Re: [tor-relays] Overloaded state indicator on relay-search

2021-09-28 Thread Toralf Förster

On 9/23/21 3:39 PM, Silvia/Hiro wrote:

Let us known how you find this new feature.

It would be nice if even the search form would have that feature too.
Currently here all is green:
https://metrics.torproject.org/rs.html#search/zwiebeltoralf
wherease the details of each of the 2 relays shows the overload indicator.

--
Toralf
___
tor-relays mailing list
tor-relays@lists.torproject.org
https://lists.torproject.org/cgi-bin/mailman/listinfo/tor-relays


Re: [tor-relays] Overloaded state indicator on relay-search

2021-09-28 Thread Gary C. New via tor-relays
 David,
This is exactly the type of information I was hoping for. You should make this 
an article and link it to the overloaded support page.
I guess I assumed that Tor preformed external timeout monitoring apposed to 
relay reported resource monitoring.
It's interesting that you mention loadbalancing Tor as that is precisely what 
my recent efforts have been geared toward.
I'm fairly confident that my last overloaded state was due to migrating one of 
my Tor relay nodes onto a previously provisioned BotFarm node and forgetting to 
kill the existing bot processes; thus, having competing resources. I can 
confirm that when loadbalancing Tor relay nodes that the whole is only as good 
as the weakest link; thus, it's important to have identical Tor relay nodes to 
evenly distribute circuits and maintain consensus.
In this paradigm, I was hoping to be able to define a timeout value associated 
with the overloaded state and tune the loadbalancer to redistribute to 
different upstream nodes should a Tor relay node reach such a value. However, 
it seems this is a moot point, after reading your summary of the reporting 
process.
At present, I have the upstream, loadbalancing timeout values disabled and let 
the Tor nodes build or teardown circuits based on available resources per node. 
I do see spikes alternate through various nodes throughout the day.
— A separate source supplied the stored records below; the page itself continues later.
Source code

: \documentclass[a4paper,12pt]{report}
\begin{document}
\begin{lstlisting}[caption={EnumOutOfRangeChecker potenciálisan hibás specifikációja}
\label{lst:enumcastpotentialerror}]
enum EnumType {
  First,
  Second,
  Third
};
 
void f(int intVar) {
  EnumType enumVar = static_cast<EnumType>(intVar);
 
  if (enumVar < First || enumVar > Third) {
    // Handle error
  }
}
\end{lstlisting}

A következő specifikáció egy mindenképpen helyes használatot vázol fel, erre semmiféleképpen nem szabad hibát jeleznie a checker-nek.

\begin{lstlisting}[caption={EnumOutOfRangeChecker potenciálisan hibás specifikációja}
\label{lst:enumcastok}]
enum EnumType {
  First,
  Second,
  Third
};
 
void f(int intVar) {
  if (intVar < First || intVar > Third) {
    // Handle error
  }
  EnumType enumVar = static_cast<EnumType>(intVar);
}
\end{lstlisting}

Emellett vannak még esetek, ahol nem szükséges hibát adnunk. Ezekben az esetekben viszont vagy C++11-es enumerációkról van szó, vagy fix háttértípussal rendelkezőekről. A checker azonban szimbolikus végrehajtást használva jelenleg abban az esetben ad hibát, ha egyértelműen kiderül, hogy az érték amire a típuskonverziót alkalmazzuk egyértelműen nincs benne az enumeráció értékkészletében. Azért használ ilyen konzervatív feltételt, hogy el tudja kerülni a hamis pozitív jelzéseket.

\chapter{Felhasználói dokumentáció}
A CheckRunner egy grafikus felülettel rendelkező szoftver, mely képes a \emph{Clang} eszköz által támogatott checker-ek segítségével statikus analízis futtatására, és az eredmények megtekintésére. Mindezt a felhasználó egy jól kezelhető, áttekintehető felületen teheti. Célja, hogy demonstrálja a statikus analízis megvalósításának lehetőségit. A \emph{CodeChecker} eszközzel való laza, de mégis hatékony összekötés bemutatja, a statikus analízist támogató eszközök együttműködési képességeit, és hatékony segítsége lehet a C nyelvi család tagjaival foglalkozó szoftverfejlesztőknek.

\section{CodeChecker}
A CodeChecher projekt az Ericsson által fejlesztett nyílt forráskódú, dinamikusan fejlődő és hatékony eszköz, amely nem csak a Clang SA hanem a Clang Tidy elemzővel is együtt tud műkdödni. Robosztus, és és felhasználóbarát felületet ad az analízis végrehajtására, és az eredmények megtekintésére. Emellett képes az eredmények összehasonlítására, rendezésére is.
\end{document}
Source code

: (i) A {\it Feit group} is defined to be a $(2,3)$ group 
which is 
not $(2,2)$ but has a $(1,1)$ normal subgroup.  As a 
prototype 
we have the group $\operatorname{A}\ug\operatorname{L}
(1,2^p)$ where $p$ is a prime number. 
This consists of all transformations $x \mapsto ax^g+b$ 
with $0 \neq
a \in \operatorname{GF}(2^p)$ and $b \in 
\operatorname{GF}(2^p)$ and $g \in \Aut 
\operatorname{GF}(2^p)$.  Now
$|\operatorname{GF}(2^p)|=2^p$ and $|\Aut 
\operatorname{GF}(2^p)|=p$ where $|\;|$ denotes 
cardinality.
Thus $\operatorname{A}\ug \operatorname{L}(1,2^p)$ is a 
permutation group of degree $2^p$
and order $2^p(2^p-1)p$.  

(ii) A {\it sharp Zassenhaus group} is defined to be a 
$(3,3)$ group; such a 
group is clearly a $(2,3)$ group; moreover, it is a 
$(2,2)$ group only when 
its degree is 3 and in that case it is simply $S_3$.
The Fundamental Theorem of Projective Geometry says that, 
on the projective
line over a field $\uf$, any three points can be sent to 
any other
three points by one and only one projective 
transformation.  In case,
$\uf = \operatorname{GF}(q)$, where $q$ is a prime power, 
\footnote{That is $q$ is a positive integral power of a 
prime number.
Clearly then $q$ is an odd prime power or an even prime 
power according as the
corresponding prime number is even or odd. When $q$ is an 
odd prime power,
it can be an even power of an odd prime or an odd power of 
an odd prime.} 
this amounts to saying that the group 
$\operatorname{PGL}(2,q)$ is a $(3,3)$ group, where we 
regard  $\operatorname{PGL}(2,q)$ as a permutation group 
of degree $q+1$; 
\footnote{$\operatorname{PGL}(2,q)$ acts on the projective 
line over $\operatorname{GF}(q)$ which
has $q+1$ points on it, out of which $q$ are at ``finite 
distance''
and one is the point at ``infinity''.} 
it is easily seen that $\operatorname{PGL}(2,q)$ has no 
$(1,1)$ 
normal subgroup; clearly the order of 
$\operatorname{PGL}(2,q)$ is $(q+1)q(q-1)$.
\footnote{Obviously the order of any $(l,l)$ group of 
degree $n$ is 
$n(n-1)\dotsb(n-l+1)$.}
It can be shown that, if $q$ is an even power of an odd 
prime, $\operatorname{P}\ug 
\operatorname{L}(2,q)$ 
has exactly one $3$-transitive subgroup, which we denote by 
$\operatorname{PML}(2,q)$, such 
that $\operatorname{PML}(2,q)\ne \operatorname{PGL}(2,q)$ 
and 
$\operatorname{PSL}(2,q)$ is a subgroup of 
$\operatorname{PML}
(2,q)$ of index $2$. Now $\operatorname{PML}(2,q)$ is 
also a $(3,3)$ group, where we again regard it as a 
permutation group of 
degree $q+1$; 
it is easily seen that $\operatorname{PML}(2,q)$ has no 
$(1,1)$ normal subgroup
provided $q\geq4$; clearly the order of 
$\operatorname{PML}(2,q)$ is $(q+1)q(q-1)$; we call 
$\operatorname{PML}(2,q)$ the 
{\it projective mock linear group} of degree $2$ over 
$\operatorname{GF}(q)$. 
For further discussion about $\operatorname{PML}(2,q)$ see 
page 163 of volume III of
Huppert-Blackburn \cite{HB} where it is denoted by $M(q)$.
It would be 
nice to find an upstream timeout value to better manage those spikes.
Any recommendations would be greatly appreciated.
Respectfully,

Gary
P.S. This is all being done on ASUSWRT-Merlin using AiMesh nodes, but isn't 
limited to that architecture. I hope to publish a tutorial, after ironing out 
all the kinks.

On Tuesday, September 28, 2021, 7:01:04 AM MDT, David Goulet 
 wrote:  
 
 On 27 Sep (14:23:34), Gary C. New via tor-relays wrote:

>  George,
> The referenced support article provides recommendations as to what might be
> causing the overloaded state, but it doesn't provide the metric(s) for how
> Tor decides whether a relay is overloaded. I'm trying to ascertain the
> later.  I would assume the overloaded state metric(S) is/are a maximum
> timeout value and/or reoccurrence value, etc.  By knowing what the
> overloaded state metric is, I can tune my Tor relay just short of it.  Thank
> you for your reply.  Respectfully,

Hi Gary!

I'll try to answer the best I can from what we've have worked on for these
overload metrics.

Essentially, there few places within a Tor relay that we can easily notice an
"overloaded" state. I'll list them and tell you how we decide:

1. Out-Of-Memory invocation

  Tor has its own OOM and it is invoked when 75% of the total memory tor
  thinks it can use is reached. Thus, let say tor thinks it can use 2GB in
  total then at 1.5GB of memory usage, it will start freeing memory. That, is
  considered an overload state.

  Now the real question here is what is the memory "tor thinks" it has.
  Unfortunately, it is not the greatest estimation but that is what it is.
  When tor starts, it will use MaxMemInQueues for that value or will look at
  the total RAM available on the system and apply this algorithm:

    if RAM >= 8GB {
      memory = RAM * 40%
    } else {
      memory = RAM * 75%
    }
    /* Capped. */
    memory = min(memory, 8GB) -> [8GB on 64bit and 2GB on 32bit)
    /* Minimum value. */
    memory = max(250MB, memory)

  Why we picked those numbers, I can't tell you that, these come from the very
  early days of the tor software and I can't tell you why.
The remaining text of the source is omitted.